Superparamagnetic FexOy@SiO2 Core−Shell Nanostructures: Controlled Synthesis and Magnetic Characterization

Abstract

We present the results of controlled synthesis of core−shell nanostructures and the influence of silica coating on the magnetic properties of formed hybrid nanoparticles. The core−shell nanoarchitectures composed of magnetic iron oxide cores and amorphous silica shells have been synthesized through a sol−gel approach and characterized by transmission electron microscopy, energy dispersive X-ray analysis, and magnetometry. It is found that many of the hybrid nanoparticles contain a single core. A good control of the silica shell thickness (10−100 nm) has been achieved by adjusting the silane concentration.

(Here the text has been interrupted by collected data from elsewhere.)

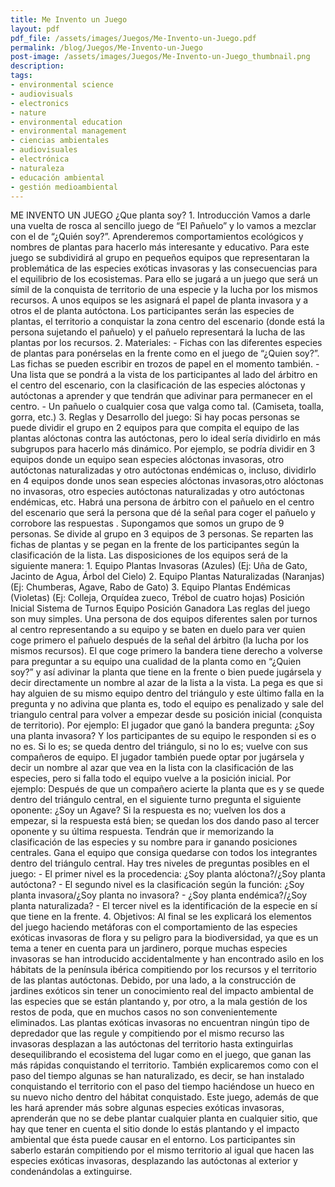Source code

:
 ```yaml
---
title: Me Invento un Juego
layout: pdf
pdf_file: /assets/images/Juegos/Me-Invento-un-Juego.pdf
permalink: /blog/Juegos/Me-Invento-un-Juego
post-image: /assets/images/Juegos/Me-Invento-un-Juego_thumbnail.png
description:
tags:
- environmental science
- audiovisuals
- electronics
- nature
- environmental education
- environmental management
- ciencias ambientales
- audiovisuales
- electrónica
- naturaleza
- educación ambiental
- gestión medioambiental
---
```


ME INVENTO UN JUEGO ¿Que planta soy? 1. Introducción Vamos a darle una vuelta de rosca al sencillo juego de “El Pañuelo” y lo vamos a mezclar con el de “¿Quién soy?”. Aprenderemos comportamientos ecológicos y nombres de plantas para hacerlo más interesante y educativo. Para este juego se subdividirá al grupo en pequeños equipos que representaran la problemática de las especies exóticas invasoras y las consecuencias para el equilibrio de los ecosistemas. Para ello se jugará a un juego que será un símil de la conquista de territorio de una especie y la lucha por los mismos recursos. A unos equipos se les asignará el papel de planta invasora y a otros el de planta autóctona. Los participantes serán las especies de plantas, el territorio a conquistar la zona centro del escenario (donde está la persona sujetando el pañuelo) y el pañuelo representará la lucha de las plantas por los recursos. 2. Materiales: - Fichas con las diferentes especies de plantas para ponérselas en la frente como en el juego de “¿Quien soy?”. Las fichas se pueden escribir en trozos de papel en el momento también. - Una lista que se pondrá a la vista de los participantes al lado del árbitro en el centro del escenario, con la clasificación de las especies alóctonas y autóctonas a aprender y que tendrán que adivinar para permanecer en el centro. - Un pañuelo o cualquier cosa que valga como tal. (Camiseta, toalla, gorra, etc.) 3. Reglas y Desarrollo del juego: Si hay pocas personas se puede dividir el grupo en 2 equipos para que compita el equipo de las plantas alóctonas contra las autóctonas, pero lo ideal sería dividirlo en más subgrupos para hacerlo más dinámico. Por ejemplo, se podría dividir en 3 equipos donde un equipo sean especies alóctonas invasoras, otro autóctonas naturalizadas y otro autóctonas endémicas o, incluso, dividirlo en 4 equipos donde unos sean especies alóctonas invasoras,otro alóctonas no invasoras, otro especies autóctonas naturalizadas y otro autóctonas endémicas, etc. Habrá una persona de árbitro con el pañuelo en el centro del escenario que será la persona que dé la señal para coger el pañuelo y corrobore las respuestas . Supongamos que somos un grupo de 9 personas. Se divide al grupo en 3 equipos de 3 personas. Se reparten las fichas de plantas y se pegan en la frente de los participantes según la clasificación de la lista. Las disposiciones de los equipos será de la siguiente manera: 1. Equipo Plantas Invasoras (Azules) (Ej: Uña de Gato, Jacinto de Agua, Árbol del Cielo) 2. Equipo Plantas Naturalizadas (Naranjas) (Ej: Chumberas, Agave, Rabo de Gato) 3. Equipo Plantas Endémicas (Violetas) (Ej: Colleja, Orquídea zueco, Trébol de cuatro hojas) Posición Inicial Sistema de Turnos Equipo Posición Ganadora Las reglas del juego son muy simples. Una persona de dos equipos diferentes salen por turnos al centro representando a su equipo y se baten en duelo para ver quien coge primero el pañuelo después de la señal del árbitro (la lucha por los mismos recursos). El que coge primero la bandera tiene derecho a volverse para preguntar a su equipo una cualidad de la planta como en “¿Quien soy?” y así adivinar la planta que tiene en la frente o bien puede jugársela y decir directamente un nombre al azar de la lista a la vista. La pega es que si hay alguien de su mismo equipo dentro del triángulo y este último falla en la pregunta y no adivina que planta es, todo el equipo es penalizado y sale del triangulo central para volver a empezar desde su posición inicial (conquista de territorio). Por ejemplo: El jugador que ganó la bandera pregunta: ¿Soy una planta invasora? Y los participantes de su equipo le responden si es o no es. Si lo es; se queda dentro del triángulo, si no lo es; vuelve con sus compañeros de equipo. El jugador también puede optar por jugársela y decir un nombre al azar que vea en la lista con la clasificación de las especies, pero si falla todo el equipo vuelve a la posición inicial. Por ejemplo: Después de que un compañero acierte la planta que es y se quede dentro del triángulo central, en el siguiente turno pregunta el siguiente oponente: ¿Soy un Agave? Si la respuesta es no; vuelven los dos a empezar, si la respuesta está bien; se quedan los dos dando paso al tercer oponente y su última respuesta. Tendrán que ir memorizando la clasificación de las especies y su nombre para ir ganando posiciones centrales. Gana el equipo que consiga quedarse con todos los integrantes dentro del triángulo central. Hay tres niveles de preguntas posibles en el juego: - El primer nivel es la procedencia: ¿Soy planta alóctona?/¿Soy planta autóctona? - El segundo nivel es la clasificación según la función: ¿Soy planta invasora/¿Soy planta no invasora? - ¿Soy planta endémica?/¿Soy planta naturalizada? - El tercer nivel es la identificación de la especie en sí que tiene en la frente. 4. Objetivos: Al final se les explicará los elementos del juego haciendo metáforas con el comportamiento de las especies exóticas invasoras de flora y su peligro para la biodiversidad, ya que es un tema a tener en cuenta para un jardinero, porque muchas especies invasoras se han introducido accidentalmente y han encontrado asilo en los hábitats de la península ibérica compitiendo por los recursos y el territorio de las plantas autóctonas. Debido, por una lado, a la construcción de jardines exóticos sin tener un conocimiento real del impacto ambiental de las especies que se están plantando y, por otro, a la mala gestión de los restos de poda, que en muchos casos no son convenientemente eliminados. Las plantas exóticas invasoras no encuentran ningún tipo de depredador que las regule y compitiendo por el mismo recurso las invasoras desplazan a las autóctonas del territorio hasta extinguirlas desequilibrando el ecosistema del lugar como en el juego, que ganan las más rápidas conquistando el territorio. También explicaremos como con el paso del tiempo algunas se han naturalizado, es decir, se han instalado conquistando el territorio con el paso del tiempo haciéndose un hueco en su nuevo nicho dentro del hábitat conquistado. Este juego, además de que les hará aprender más sobre algunas especies exóticas invasoras, aprenderán que no se debe plantar cualquier planta en cualquier sitio, que hay que tener en cuenta el sitio donde lo estás plantando y el impacto ambiental que ésta puede causar en el entorno. Los participantes sin saberlo estarán compitiendo por el mismo territorio al igual que hacen las especies exóticas invasoras, desplazando las autóctonas al exterior y condenándolas a extinguirse.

From temperature-dependent zero-field-cooled (ZFC) and field-cooled (FC) magnetization measurements and ZFC model study, it is found that the mean deblocking temperature and effective anisotropy constant remain similar after the iron oxide nanoparticles are coated with about 12 nm thick silica shells. However, the ZFC peak temperature and the ZFC/FC branching point decrease significantly by over 100 K. To understand these interesting phenomena, a specific sample whose surface is modified with a small amount of tetraethoxysilane was prepared. By studying the ZFC/FC and AC behavior of these three kinds of samples, relative contribution from surface anisotropy and magnetic interparticle interactions to the blocking behavior was evaluated. The magnetic core size effect is studied also by comparing two core−shell samples with slightly different core sizes.